• _Work task_: Scan the entries below for the word "rates" and copy every line where it turns up.

◇ ◇ ◇

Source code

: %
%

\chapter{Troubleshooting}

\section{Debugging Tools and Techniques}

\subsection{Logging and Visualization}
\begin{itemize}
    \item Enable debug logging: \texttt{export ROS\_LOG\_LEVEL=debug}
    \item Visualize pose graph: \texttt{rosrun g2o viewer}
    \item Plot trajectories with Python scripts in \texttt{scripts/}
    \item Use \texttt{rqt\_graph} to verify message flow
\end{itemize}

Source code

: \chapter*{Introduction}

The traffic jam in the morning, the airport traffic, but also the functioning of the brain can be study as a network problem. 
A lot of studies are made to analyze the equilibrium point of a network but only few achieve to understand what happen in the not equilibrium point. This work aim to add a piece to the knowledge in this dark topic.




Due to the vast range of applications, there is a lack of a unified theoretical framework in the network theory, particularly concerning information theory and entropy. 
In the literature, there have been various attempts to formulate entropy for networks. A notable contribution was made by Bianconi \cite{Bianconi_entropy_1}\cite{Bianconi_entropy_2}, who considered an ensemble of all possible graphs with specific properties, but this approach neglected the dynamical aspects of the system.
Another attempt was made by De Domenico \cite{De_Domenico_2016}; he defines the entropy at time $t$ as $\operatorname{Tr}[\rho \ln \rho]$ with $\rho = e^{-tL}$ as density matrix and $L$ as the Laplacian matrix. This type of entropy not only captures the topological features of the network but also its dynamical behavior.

◇ ◇ ◇

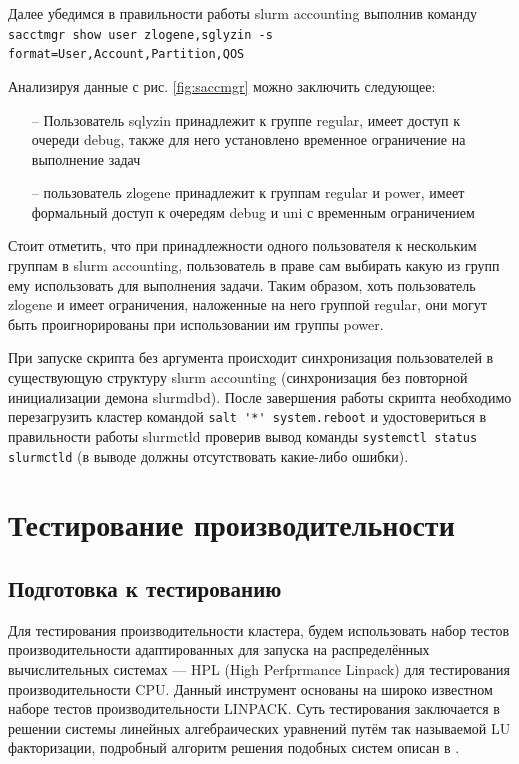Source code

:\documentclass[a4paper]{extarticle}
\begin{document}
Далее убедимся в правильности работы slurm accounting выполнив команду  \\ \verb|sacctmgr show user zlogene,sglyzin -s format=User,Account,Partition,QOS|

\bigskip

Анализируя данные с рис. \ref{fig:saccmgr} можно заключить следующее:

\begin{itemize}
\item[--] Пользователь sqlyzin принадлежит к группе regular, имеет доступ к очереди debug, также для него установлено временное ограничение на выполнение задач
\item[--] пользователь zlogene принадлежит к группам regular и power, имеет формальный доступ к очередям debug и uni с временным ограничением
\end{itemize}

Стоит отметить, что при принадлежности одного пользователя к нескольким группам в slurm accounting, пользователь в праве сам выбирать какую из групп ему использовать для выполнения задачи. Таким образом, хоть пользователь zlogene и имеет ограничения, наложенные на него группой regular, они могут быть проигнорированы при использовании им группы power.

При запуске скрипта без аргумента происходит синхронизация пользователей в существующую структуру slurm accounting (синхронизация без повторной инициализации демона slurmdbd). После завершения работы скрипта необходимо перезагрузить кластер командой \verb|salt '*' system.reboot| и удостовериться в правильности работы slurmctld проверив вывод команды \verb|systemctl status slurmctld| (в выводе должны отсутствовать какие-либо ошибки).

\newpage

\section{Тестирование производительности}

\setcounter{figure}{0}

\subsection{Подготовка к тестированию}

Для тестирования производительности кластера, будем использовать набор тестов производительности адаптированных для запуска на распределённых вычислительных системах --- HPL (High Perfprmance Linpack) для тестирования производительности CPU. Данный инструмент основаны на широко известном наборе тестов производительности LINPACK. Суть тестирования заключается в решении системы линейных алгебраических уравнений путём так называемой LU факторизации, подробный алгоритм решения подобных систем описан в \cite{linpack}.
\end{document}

◇ ◇ ◇

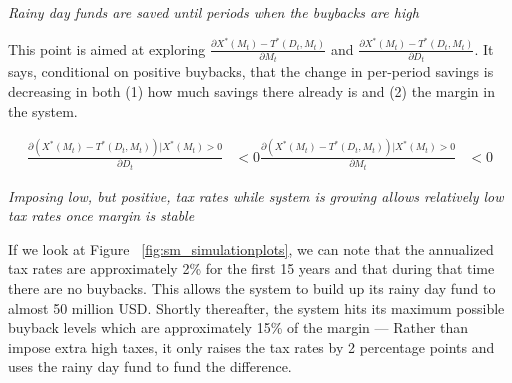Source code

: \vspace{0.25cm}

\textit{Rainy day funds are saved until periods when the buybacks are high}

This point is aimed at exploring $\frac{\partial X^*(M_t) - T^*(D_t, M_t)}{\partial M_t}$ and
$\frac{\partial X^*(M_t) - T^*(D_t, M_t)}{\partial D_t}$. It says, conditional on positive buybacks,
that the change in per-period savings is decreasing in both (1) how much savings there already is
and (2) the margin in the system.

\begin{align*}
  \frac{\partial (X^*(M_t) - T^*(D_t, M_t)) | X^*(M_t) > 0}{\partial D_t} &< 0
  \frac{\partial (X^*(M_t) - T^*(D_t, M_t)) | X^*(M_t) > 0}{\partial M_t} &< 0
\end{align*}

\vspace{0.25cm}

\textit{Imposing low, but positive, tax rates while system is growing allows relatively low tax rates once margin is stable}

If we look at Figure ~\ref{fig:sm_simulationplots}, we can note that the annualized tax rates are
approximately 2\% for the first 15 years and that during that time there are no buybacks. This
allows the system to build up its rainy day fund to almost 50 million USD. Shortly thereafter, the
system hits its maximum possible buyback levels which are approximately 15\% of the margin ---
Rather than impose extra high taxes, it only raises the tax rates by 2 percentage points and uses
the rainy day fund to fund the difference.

◇ ◇ ◇

• _Answer box_:
\textit{Imposing low, but positive, tax rates while system is growing allows relatively low tax rates once margin is stable}
If we look at Figure ~\ref{fig:sm_simulationplots}, we can note that the annualized tax rates are
Rather than impose extra high taxes, it only raises the tax rates by 2 percentage points and uses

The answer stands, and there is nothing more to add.